● **WORK TO COMPLETE**: Omit all pictures and transcribe only the lines in the entries below that run from the line with "La conception et" through the line with "IT Support Dashboard".

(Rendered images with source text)
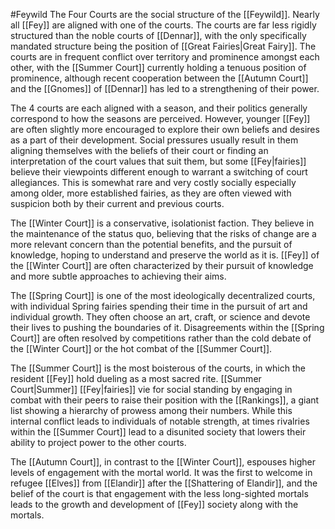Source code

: #Feywild
The Four Courts are the social structure of the [[Feywild]]. Nearly all [[Fey]] are aligned with one of the courts. The courts are far less rigidly structured than the noble courts of [[Dennar]], with the only specifically mandated structure being the position of [[Great Fairies|Great Fairy]]. The courts are in frequent conflict over territory and prominence amongst each other, with the [[Summer Court]] currently holding a tenuous position of prominence, although recent cooperation between the [[Autumn Court]] and the [[Gnomes]] of [[Dennar]] has led to a strengthening of their power.

The 4 courts are each aligned with a season, and their politics generally correspond to how the seasons are perceived. However, younger [[Fey]] are often slightly more encouraged to explore their own beliefs and desires as a part of their development. Social pressures usually result in them aligning themselves with the beliefs of their court or finding an interpretation of the court values that suit them, but some [[Fey|fairies]] believe their viewpoints different enough to warrant a switching of court allegiances. This is somewhat rare and very costly socially especially among older, more established fairies, as they are often viewed with suspicion both by their current and previous courts.

The [[Winter Court]] is a conservative, isolationist faction. They believe in the maintenance of the status quo, believing that the risks of change are a more relevant concern than the potential benefits, and the pursuit of knowledge, hoping to understand and preserve the world as it is. [[Fey]] of the [[Winter Court]] are often characterized by their pursuit of knowledge and more subtle approaches to achieving their aims.

The [[Spring Court]] is one of the most ideologically decentralized courts, with individual Spring fairies spending their time in the pursuit of art and individual growth. They often choose an art, craft, or science and devote their lives to pushing the boundaries of it. Disagreements within the [[Spring Court]] are often resolved by competitions rather than the cold debate of the [[Winter Court]] or the hot combat of the [[Summer Court]].

The [[Summer Court]] is the most boisterous of the courts, in which the resident [[Fey]] hold dueling as a most sacred rite. [[Summer Court|Summer]] [[Fey|fairies]] vie for social standing by engaging in combat with their peers to raise their position with the [[Rankings]], a giant list showing a hierarchy of prowess among their numbers. While this internal conflict leads to individuals of notable strength, at times rivalries within the [[Summer Court]] lead to a disunited society that lowers their ability to project power to the other courts.

The [[Autumn Court]], in contrast to the [[Winter Court]], espouses higher levels of engagement with the mortal world. It was the first to welcome in refugee [[Elves]] from [[Elandir]] after the [[Shattering of Elandir]], and the belief of the court is that engagement with the less long-sighted mortals leads to the growth and development of [[Fey]] society along with the mortals. 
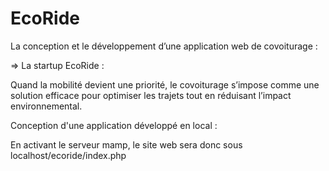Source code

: # EcoRide
La conception et le développement d’une application web de covoiturage :   

=> La startup EcoRide : 

Quand la mobilité devient une priorité, le covoiturage s’impose comme une solution efficace pour optimiser les trajets tout en réduisant l’impact environnemental. 



Conception d'une application développé en local :

En activant le serveur mamp,
le site web sera donc sous localhost/ecoride/index.php
  
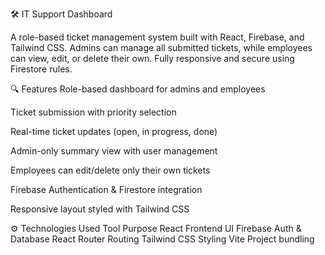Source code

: 🛠️ IT Support Dashboard


A role-based ticket management system built with React, Firebase, and Tailwind CSS. Admins can manage all submitted tickets, while employees can view, edit, or delete their own. Fully responsive and secure using Firestore rules.

🔍 Features
Role-based dashboard for admins and employees

Ticket submission with priority selection

Real-time ticket updates (open, in progress, done)

Admin-only summary view with user management

Employees can edit/delete only their own tickets

Firebase Authentication & Firestore integration

Responsive layout styled with Tailwind CSS

⚙️ Technologies Used
Tool	Purpose
React	Frontend UI
Firebase	Auth & Database
React Router	Routing
Tailwind CSS	Styling
Vite	Project bundling
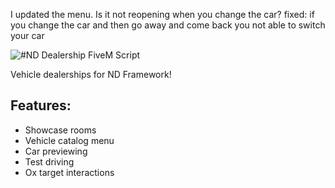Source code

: I updated the menu. Is it not reopening when you change the car?
fixed: if you change the car and then go away and come back you not able to switch your car 



![#ND Dealership FiveM Script](https://user-images.githubusercontent.com/86536434/200143107-a4101898-1946-4df5-bfd3-8ef7c7ba0d86.png)

Vehicle dealerships for ND Framework!

## Features:
* Showcase rooms
* Vehicle catalog menu
* Car previewing
* Test driving
* Ox target interactions
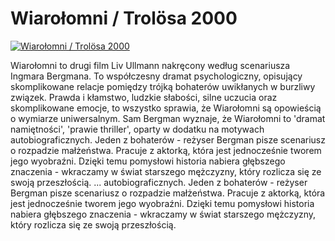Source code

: Wiarołomni / Trolösa 2000 
=============
[![Wiarołomni / Trolösa 2000 ](http://vidos.pl/images/player.gif)](http://vidos.pl/wiarolomni-trolsa-2000)

 Wiarołomni to drugi film Liv Ullmann nakręcony według scenariusza Ingmara Bergmana. To współczesny dramat psychologiczny, opisujący skomplikowane relacje pomiędzy trójką bohaterów uwikłanych w burzliwy związek. Prawda i kłamstwo, ludzkie słabości, silne uczucia oraz skomplikowane emocje, to wszystko sprawia, że Wiarołomni są opowieścią o wymiarze uniwersalnym. Sam Bergman wyznaje, że Wiarołomni to 'dramat namiętności', 'prawie thriller', oparty w dodatku na motywach autobiograficznych. Jeden z bohaterów - reżyser Bergman pisze scenariusz o rozpadzie małżeństwa. Pracuje z aktorką, która jest jednocześnie tworem jego wyobraźni. Dzięki temu pomysłowi historia nabiera głębszego znaczenia - wkraczamy w świat starszego mężczyzny, który rozlicza się ze swoją przeszłością.   ... autobiograficznych. Jeden z bohaterów - reżyser Bergman pisze scenariusz o rozpadzie małżeństwa. Pracuje z aktorką, która jest jednocześnie tworem jego wyobraźni. Dzięki temu pomysłowi historia nabiera głębszego znaczenia - wkraczamy w świat starszego mężczyzny, który rozlicza się ze swoją przeszłością.

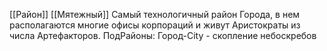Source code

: [[Район]]
[[Мятежный]]
Самый технологичный район Города, в нем располагаются многие офисы корпораций и живут Аристократы из числа Артефакторов.
ПодРайоны:
Город-City - скопление небоскребов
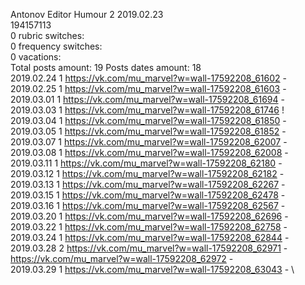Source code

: Antonov	Editor Humour 2 2019.02.23\
194157113\
0 rubric switches:\
0 frequency switches:\
0 vacations:\
Total posts amount: 19	Posts dates amount: 18\
2019.02.24 1 https://vk.com/mu_marvel?w=wall-17592208_61602 - \
2019.02.25 1 https://vk.com/mu_marvel?w=wall-17592208_61603 - \
2019.03.01 1 https://vk.com/mu_marvel?w=wall-17592208_61694 - \
2019.03.03 1 https://vk.com/mu_marvel?w=wall-17592208_61746 ! \
2019.03.04 1 https://vk.com/mu_marvel?w=wall-17592208_61850 - \
2019.03.05 1 https://vk.com/mu_marvel?w=wall-17592208_61852 - \
2019.03.07 1 https://vk.com/mu_marvel?w=wall-17592208_62007 - \
2019.03.08 1 https://vk.com/mu_marvel?w=wall-17592208_62008 - \
2019.03.11 1 https://vk.com/mu_marvel?w=wall-17592208_62180 - \
2019.03.12 1 https://vk.com/mu_marvel?w=wall-17592208_62182 - \
2019.03.13 1 https://vk.com/mu_marvel?w=wall-17592208_62267 - \
2019.03.15 1 https://vk.com/mu_marvel?w=wall-17592208_62478 - \
2019.03.16 1 https://vk.com/mu_marvel?w=wall-17592208_62567 - \
2019.03.20 1 https://vk.com/mu_marvel?w=wall-17592208_62696 - \
2019.03.22 1 https://vk.com/mu_marvel?w=wall-17592208_62758 - \
2019.03.24 1 https://vk.com/mu_marvel?w=wall-17592208_62844 - \
2019.03.28 2 https://vk.com/mu_marvel?w=wall-17592208_62971 - https://vk.com/mu_marvel?w=wall-17592208_62972 - \
2019.03.29 1 https://vk.com/mu_marvel?w=wall-17592208_63043 - \
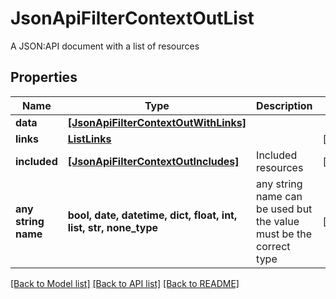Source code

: # JsonApiFilterContextOutList

A JSON:API document with a list of resources

## Properties
Name | Type | Description | Notes
------------ | ------------- | ------------- | -------------
**data** | [**[JsonApiFilterContextOutWithLinks]**](JsonApiFilterContextOutWithLinks.md) |  | 
**links** | [**ListLinks**](ListLinks.md) |  | [optional] 
**included** | [**[JsonApiFilterContextOutIncludes]**](JsonApiFilterContextOutIncludes.md) | Included resources | [optional] 
**any string name** | **bool, date, datetime, dict, float, int, list, str, none_type** | any string name can be used but the value must be the correct type | [optional]

[[Back to Model list]](../README.md#documentation-for-models) [[Back to API list]](../README.md#documentation-for-api-endpoints) [[Back to README]](../README.md)


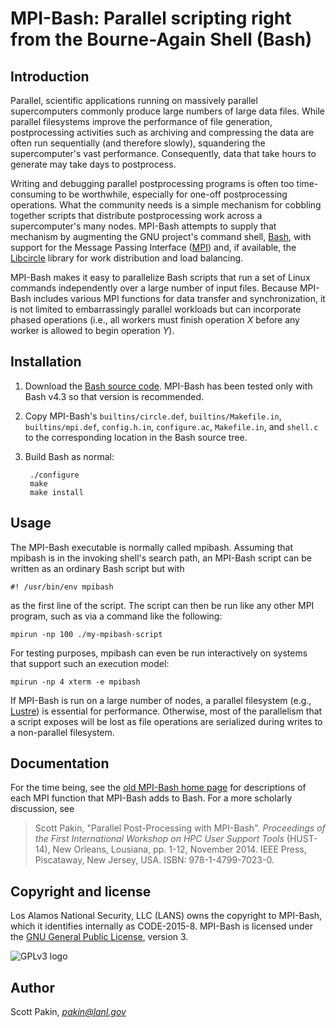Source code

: MPI-Bash: Parallel scripting right from the Bourne-Again Shell (Bash)
=====================================================================

Introduction
------------

Parallel, scientific applications running on massively parallel supercomputers commonly produce large numbers of large data files.  While parallel filesystems improve the performance of file generation, postprocessing activities such as archiving and compressing the data are often run sequentially (and therefore slowly), squandering the supercomputer's vast performance.  Consequently, data that take hours to generate may take days to postprocess.

Writing and debugging parallel postprocessing programs is often too time-consuming to be worthwhile, especially for one-off postprocessing operations. What the community needs is a simple mechanism for cobbling together scripts that distribute postprocessing work across a supercomputer's many nodes. MPI-Bash attempts to supply that mechanism by augmenting the GNU project's command shell, [Bash](http://www.gnu.org/software/bash/), with support for the Message Passing Interface ([MPI](http://www.mpi-forum.org/)) and, if available, the [Libcircle](http://hpc.github.io/libcircle/) library for work distribution and load balancing.

MPI-Bash makes it easy to parallelize Bash scripts that run a set of Linux commands independently over a large number of input files. Because MPI-Bash includes various MPI functions for data transfer and synchronization, it is not limited to embarrassingly parallel workloads but can incorporate phased operations (i.e., all workers must finish operation *X* before any worker is allowed to begin operation *Y*).

Installation
------------

1. Download the [Bash source code](http://www.gnu.org/software/bash/).  MPI-Bash has been tested only with Bash v4.3 so that version is recommended.

2. Copy MPI-Bash's `builtins/circle.def`, `builtins/Makefile.in`, `builtins/mpi.def`, `config.h.in`, `configure.ac`, `Makefile.in`, and `shell.c` to the corresponding location in the Bash source tree.

3. Build Bash as normal:

        ./configure
        make
        make install

Usage
-----

The MPI-Bash executable is normally called mpibash. Assuming that mpibash is in the invoking shell's search path, an MPI-Bash script can be written as an ordinary Bash script but with

    #! /usr/bin/env mpibash

as the first line of the script. The script can then be run like any other MPI program, such as via a command like the following:

    mpirun -np 100 ./my-mpibash-script

For testing purposes, mpibash can even be run interactively on systems that support such an execution model:

    mpirun -np 4 xterm -e mpibash

If MPI-Bash is run on a large number of nodes, a parallel filesystem (e.g., [Lustre](http://lustre.opensfs.org/)) is essential for performance. Otherwise, most of the parallelism that a script exposes will be lost as file operations are serialized during writes to a non-parallel filesystem.

Documentation
-------------

For the time being, see the [old MPI-Bash home page](http://www.ccs3.lanl.gov/~pakin/software/mpibash-4.3.html) for descriptions of each MPI function that MPI-Bash adds to Bash.  For a more scholarly discussion, see

> Scott Pakin, "Parallel Post-Processing with MPI-Bash".  *Proceedings of the First International Workshop on HPC User Support Tools* (HUST-14), New Orleans, Lousiana, pp. 1-12, November 2014.  IEEE Press, Piscataway, New Jersey, USA. ISBN: 978-1-4799-7023-0.

Copyright and license
---------------------

Los Alamos National Security, LLC (LANS) owns the copyright to MPI-Bash, which it identifies internally as CODE-2015-8.  MPI-Bash is licensed under the [GNU General Public License](https://gnu.org/licenses/gpl.html), version 3.

![GPLv3 logo](https://gnu.org/graphics/gplv3-127x51.png "GNU General Public License, version 3")

Author
------

Scott Pakin, [_pakin@lanl.gov_](mailto:pakin@lanl.gov)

● **ANSWER TO THE PROBLEM**:
La conception et le développement d’une application web de covoiturage :   

=> La startup EcoRide : 

Quand la mobilité devient une priorité, le covoiturage s’impose comme une solution efficace pour optimiser les trajets tout en réduisant l’impact environnemental. 



Conception d'une application développé en local :

En activant le serveur mamp,
le site web sera donc sous localhost/ecoride/index.php
  
Source code

: 🛠️ IT Support Dashboard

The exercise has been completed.